Pastoreio com apoio uníssono e clareza de rumos. Anunciei série de três artigos (dois já divulgados) sobre a devoção ao Sagrado Coração de Jesus que ganhou atualidade renovada com as celebrações do 350º aniversário das Grandes Aparições (1673 a 1675) em Paray-le-Monial a Santa Margarida Maria Alacoque, bem como pela publicação da encíclica “Dilexi nos” do Papa Francisco em 24 de outubro último sobre referida devoção. Informava, no terceiro artigo discorreria, ainda que brevemente, sobre posições que “deram azo a manifestações de surpresa (para não dizer estranhezas)”. É o momento do último artigo da série.

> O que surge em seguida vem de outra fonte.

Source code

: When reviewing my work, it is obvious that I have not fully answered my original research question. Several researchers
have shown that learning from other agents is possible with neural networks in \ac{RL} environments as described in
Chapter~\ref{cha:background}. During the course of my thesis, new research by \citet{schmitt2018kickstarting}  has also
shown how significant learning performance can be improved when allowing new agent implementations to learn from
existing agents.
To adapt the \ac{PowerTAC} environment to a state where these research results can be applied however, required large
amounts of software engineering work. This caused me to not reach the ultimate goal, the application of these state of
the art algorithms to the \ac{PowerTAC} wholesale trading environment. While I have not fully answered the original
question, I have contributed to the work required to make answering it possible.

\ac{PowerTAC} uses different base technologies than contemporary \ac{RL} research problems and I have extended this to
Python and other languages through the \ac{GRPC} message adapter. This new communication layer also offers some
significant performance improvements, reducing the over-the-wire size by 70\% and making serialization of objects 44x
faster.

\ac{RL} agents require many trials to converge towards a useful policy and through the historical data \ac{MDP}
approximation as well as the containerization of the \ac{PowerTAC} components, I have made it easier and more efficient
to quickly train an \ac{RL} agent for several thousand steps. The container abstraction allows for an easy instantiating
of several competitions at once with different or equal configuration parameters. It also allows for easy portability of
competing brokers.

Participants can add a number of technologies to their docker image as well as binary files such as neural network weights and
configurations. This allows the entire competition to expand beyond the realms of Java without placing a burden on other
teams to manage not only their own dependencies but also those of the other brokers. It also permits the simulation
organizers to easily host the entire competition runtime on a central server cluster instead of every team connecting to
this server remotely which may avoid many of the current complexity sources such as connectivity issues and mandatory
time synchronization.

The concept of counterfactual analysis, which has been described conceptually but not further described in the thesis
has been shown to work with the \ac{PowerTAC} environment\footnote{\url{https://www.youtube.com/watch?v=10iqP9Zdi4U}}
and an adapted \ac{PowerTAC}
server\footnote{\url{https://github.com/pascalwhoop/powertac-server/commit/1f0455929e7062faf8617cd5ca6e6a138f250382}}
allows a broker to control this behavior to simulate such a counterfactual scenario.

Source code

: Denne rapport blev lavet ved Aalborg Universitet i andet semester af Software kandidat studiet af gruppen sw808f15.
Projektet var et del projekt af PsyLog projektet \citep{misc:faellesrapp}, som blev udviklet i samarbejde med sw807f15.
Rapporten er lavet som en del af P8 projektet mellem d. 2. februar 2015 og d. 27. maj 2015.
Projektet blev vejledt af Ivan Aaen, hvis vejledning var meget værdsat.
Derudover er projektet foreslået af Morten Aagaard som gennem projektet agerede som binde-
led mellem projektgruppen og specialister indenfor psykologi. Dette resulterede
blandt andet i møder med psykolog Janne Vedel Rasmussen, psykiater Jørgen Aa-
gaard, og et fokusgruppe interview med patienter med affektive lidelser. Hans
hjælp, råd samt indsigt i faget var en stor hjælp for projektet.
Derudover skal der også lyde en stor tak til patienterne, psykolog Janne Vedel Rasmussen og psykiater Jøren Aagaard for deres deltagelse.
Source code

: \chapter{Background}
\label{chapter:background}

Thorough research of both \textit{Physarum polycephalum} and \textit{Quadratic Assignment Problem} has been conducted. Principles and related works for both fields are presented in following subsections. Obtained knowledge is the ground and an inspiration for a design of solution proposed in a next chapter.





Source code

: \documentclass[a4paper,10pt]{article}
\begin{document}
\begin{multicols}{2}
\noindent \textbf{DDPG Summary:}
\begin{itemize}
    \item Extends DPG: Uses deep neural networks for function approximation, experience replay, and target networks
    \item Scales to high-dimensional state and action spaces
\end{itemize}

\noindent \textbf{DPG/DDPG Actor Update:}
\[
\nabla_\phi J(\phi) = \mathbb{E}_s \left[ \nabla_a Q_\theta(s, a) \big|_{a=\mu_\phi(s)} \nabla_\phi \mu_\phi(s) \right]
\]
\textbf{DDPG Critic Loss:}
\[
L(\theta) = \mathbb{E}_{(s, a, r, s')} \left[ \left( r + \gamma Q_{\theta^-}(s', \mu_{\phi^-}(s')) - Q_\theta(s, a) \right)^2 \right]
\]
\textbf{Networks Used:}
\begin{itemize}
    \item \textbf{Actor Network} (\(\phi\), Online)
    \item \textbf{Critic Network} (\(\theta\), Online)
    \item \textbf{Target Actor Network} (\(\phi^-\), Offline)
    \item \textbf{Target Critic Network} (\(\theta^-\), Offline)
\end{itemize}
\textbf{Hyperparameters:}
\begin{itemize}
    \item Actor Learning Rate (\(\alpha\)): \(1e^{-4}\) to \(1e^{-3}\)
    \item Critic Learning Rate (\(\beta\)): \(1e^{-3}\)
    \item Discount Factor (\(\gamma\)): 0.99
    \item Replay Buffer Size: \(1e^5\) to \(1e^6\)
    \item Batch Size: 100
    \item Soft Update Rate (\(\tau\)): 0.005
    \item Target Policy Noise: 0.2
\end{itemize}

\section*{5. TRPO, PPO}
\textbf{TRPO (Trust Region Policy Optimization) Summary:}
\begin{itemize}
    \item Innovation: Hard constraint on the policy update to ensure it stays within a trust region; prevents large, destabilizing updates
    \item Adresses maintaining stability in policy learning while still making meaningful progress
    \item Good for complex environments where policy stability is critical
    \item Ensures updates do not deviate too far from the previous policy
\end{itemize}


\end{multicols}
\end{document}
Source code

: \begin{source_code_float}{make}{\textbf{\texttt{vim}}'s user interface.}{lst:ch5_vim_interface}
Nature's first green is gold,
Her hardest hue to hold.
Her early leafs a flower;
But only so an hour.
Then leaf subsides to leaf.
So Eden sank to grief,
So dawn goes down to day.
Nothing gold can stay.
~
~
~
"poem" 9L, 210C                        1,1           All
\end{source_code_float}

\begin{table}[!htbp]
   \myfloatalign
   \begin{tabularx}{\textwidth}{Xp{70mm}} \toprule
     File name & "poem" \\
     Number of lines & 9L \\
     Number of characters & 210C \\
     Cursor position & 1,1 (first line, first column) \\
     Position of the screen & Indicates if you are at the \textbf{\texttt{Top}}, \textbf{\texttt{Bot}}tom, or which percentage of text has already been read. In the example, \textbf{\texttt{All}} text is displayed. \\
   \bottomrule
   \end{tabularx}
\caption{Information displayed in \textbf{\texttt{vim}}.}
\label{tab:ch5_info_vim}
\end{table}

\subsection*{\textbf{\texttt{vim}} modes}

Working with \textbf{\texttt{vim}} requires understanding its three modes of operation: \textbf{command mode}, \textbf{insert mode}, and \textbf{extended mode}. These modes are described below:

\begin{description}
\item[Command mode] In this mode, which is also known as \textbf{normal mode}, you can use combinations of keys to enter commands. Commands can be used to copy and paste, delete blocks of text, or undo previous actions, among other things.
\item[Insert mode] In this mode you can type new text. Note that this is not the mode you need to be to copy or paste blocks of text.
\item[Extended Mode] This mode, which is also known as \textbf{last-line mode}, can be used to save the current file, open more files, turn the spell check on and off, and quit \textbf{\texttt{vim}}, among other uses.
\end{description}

O espaço não é longo, exige síntese, escolhi então examinar no documento papal em especial o pastoreio (no caso, supremo). Tive um choque. Já avançando algum tanto no objeto do artigo, mas arrastado pela força incoercível da lógica, o exame desembocou na penosa constatação de não raramente, como se verá abaixo, a encíclica se apresenta pejada de confusões desnorteadoras, bem como de nebulosidade doutrinária e pastoral. Mais ainda, por vezes constam posições que — de joelhos atesto-o — apresentam pontos discrepantes, quase diria rupturas, com o magistério pontifício anterior. Fatos que, reitero, causam estranheza. É o que veremos agora.

Timbre inconfundível de voz na continuidade do apoio. Pequena digressão. A descrição do zagal clássico pode rescender à Palestina da Antiguidade, emanar aromas do pastoreio bíblico, já deixados de lado pelas técnicas modernas de ovinocultura que teriam características distintas. Nada disto está em foco e de fato não importa. O pegureiro e o pastoreio, nos casos em espécie, são metáforas, têm fonte nas Escrituras, veem sendo utilizadas por milênios. Em acepção muito geral, indica direção de grupos humanos. São perenes então as imagens poéticas e elucidativas do passado. Avante. O pastor, diante de seu rebanho, precisa ter apoio uníssono, igual timbre de voz, odor conhecido; quem sabe, vestir o mesmo manto. E levar a rotas e pastagens de parecida configuração geral, que não causem estranheza ao pegulhal. Em outras palavras, o pastor precisa ser inconfundível, mostrar continuidade, provocando serenidade no rebanho; não pode aparecer como fautor de rupturas, dando origem a desorientação, estranheza e até recusa.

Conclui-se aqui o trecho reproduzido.